> GOAL OF THE EXERCISE
A faithful copy is required: transcribe each line below exactly, minus the pictures.
[RECORDED DATA]
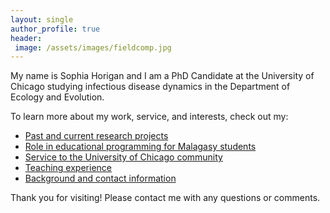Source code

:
 ```yaml
---
layout: single
author_profile: true
header:
 image: /assets/images/fieldcomp.jpg
---
```


My name is Sophia Horigan and I am a PhD Candidate at the University of Chicago studying infectious disease dynamics in the Department of Ecology and Evolution.

To learn more about my work, service, and interests, check out my:

* [Past and current research projects](/research)
* [Role in educational programming for Malagasy students](/outreachprogramming)
* [Service to the University of Chicago community](/community)
* [Teaching experience](/teaching)
* [Background and contact information](/about)

Thank you for visiting! Please contact me with any questions or comments.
[/RECORDED DATA]
> RESULT BELOW
Source code

:
 ```yaml
---
layout: single
author_profile: true
header:
 image: /assets/images/fieldcomp.jpg
---
```


My name is Sophia Horigan and I am a PhD Candidate at the University of Chicago studying infectious disease dynamics in the Department of Ecology and Evolution.

To learn more about my work, service, and interests, check out my:

* [Past and current research projects](/research)
* [Role in educational programming for Malagasy students](/outreachprogramming)
* [Service to the University of Chicago community](/community)
* [Teaching experience](/teaching)
* [Background and contact information](/about)

Thank you for visiting! Please contact me with any questions or comments.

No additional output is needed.